British army officer (1997–2025)

Captain Elizabeth Helen Godwin (7 February 1997 – 5 September 2025) was a British Army officer in the Household Cavalry. She was the first woman to commission into The Life Guards, becoming an officer in the regiment in 2020.

==Early life and education==
Born on 7 February 1997, Godwin grew up in Devon. She came from a military family and her grandfather, who served in the British Army, was stationed in Egypt, Gibraltar, and India.

She was educated at Elm Grove School in Topsham and Exeter School, where she played field hockey, was an equestrian, and a member of the Combined Cadet Force. After Exeter, she completed her A-levels at Trent College. Godwin was awarded an army scholarship and a spot at Royal Military Academy Sandhurst. She studied nursing at King's College London while working at Great Ormond Street Hospital and serving in the Army Reserves.

In 2019, while completing her military training at Sandhurst, she was awarded the Sword of Honour.

==Military career==
Godwin was the first female officer to commission into The Life Guards, joining in 2020. Women were first permitted to join the regiment in 2017.

As an officer, she commanded vehicles patrolling across Dartmoor and led her platoon on exercises in Gibraltar. In 2022, she moved to Hyde Park Barracks in London from Bulford Camp on Salisbury Plain. Later that year, she rode in the processions during the state funeral of Queen Elizabeth II.

She was present at the Coronation of Charles III and Camilla as part of the Sovereign's Escort during the processions.
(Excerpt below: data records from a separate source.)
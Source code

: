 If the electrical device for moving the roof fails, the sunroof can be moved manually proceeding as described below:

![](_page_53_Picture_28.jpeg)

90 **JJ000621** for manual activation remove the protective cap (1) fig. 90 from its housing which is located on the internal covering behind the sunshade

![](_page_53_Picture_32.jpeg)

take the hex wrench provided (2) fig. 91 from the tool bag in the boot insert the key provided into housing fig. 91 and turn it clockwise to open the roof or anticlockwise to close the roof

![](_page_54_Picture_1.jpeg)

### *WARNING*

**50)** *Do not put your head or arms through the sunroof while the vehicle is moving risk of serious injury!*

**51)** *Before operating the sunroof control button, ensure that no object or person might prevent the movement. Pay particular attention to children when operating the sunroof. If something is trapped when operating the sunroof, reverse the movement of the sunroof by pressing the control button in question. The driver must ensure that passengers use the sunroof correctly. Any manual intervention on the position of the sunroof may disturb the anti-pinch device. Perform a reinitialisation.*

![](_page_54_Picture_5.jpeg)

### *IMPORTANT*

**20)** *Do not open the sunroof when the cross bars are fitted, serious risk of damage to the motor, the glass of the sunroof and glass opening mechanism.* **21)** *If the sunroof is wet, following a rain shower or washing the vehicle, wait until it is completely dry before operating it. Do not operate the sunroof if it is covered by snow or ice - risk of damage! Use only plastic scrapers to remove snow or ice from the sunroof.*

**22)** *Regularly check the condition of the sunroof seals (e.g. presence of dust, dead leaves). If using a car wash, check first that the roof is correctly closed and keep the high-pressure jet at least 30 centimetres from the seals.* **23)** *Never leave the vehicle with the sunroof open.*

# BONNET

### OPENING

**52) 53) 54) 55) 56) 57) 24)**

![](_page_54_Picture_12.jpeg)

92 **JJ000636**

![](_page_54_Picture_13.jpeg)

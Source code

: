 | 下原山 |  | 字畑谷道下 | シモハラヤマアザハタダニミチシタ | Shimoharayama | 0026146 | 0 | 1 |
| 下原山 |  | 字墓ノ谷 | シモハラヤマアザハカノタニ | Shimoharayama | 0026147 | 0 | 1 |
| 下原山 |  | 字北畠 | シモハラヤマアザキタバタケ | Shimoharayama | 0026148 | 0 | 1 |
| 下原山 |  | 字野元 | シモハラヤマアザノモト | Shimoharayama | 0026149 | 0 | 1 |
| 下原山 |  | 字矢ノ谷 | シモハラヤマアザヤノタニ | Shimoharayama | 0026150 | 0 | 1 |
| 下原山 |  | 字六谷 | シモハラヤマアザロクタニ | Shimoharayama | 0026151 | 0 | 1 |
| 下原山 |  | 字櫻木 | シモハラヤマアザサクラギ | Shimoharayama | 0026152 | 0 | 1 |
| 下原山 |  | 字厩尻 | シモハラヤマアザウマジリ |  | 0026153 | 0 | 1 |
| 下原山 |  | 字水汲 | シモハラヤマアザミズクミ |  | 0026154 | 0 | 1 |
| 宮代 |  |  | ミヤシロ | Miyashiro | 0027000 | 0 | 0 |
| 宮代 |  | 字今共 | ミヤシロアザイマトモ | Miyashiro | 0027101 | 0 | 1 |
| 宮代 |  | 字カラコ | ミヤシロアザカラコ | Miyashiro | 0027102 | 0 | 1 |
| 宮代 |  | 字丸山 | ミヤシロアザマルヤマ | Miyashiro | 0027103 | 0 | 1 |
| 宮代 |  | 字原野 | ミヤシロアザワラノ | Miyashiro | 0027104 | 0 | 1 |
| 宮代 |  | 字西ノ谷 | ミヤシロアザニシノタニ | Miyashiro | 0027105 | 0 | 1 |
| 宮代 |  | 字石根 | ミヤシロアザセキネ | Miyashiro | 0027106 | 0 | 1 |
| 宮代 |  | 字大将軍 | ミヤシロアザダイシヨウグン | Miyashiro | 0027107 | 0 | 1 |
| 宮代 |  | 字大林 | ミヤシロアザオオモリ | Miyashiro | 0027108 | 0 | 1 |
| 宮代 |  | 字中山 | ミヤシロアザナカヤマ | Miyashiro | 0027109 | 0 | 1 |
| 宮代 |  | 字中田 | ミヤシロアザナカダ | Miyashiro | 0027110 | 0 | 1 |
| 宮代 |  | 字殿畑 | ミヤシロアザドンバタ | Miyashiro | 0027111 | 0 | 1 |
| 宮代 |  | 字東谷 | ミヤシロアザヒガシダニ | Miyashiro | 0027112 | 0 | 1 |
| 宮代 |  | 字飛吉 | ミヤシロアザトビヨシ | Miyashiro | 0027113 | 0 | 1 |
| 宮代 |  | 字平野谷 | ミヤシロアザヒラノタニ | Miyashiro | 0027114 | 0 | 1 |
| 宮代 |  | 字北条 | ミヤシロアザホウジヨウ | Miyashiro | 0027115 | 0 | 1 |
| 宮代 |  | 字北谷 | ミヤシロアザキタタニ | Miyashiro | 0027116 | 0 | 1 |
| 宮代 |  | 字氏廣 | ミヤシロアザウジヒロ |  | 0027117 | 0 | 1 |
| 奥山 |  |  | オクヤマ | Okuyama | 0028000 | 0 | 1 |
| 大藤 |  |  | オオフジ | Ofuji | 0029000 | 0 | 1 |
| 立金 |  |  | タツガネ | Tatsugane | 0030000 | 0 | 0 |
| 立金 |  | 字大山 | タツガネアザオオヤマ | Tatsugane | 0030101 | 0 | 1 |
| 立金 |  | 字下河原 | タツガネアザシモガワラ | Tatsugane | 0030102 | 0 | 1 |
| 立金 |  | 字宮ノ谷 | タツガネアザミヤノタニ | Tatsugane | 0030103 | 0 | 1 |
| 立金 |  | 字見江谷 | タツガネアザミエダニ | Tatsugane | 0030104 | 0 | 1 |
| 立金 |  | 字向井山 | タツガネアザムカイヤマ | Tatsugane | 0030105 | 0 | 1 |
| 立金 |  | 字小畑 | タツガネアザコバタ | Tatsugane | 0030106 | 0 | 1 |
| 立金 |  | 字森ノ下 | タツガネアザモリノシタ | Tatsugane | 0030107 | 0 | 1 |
In 2023, Godwin led an escort of forty-seven soldiers and thirty-three horses for Anne, Princess Royal at CHIO Aachen in Germany. She orchestrated the regiment's Musical Ride, which is a series of cavalry drills set to music, which was performed in front of forty-thousand people.

==Death==
Godwin died in a traffic collision in Surrey on 5 September 2025, at the age of 28.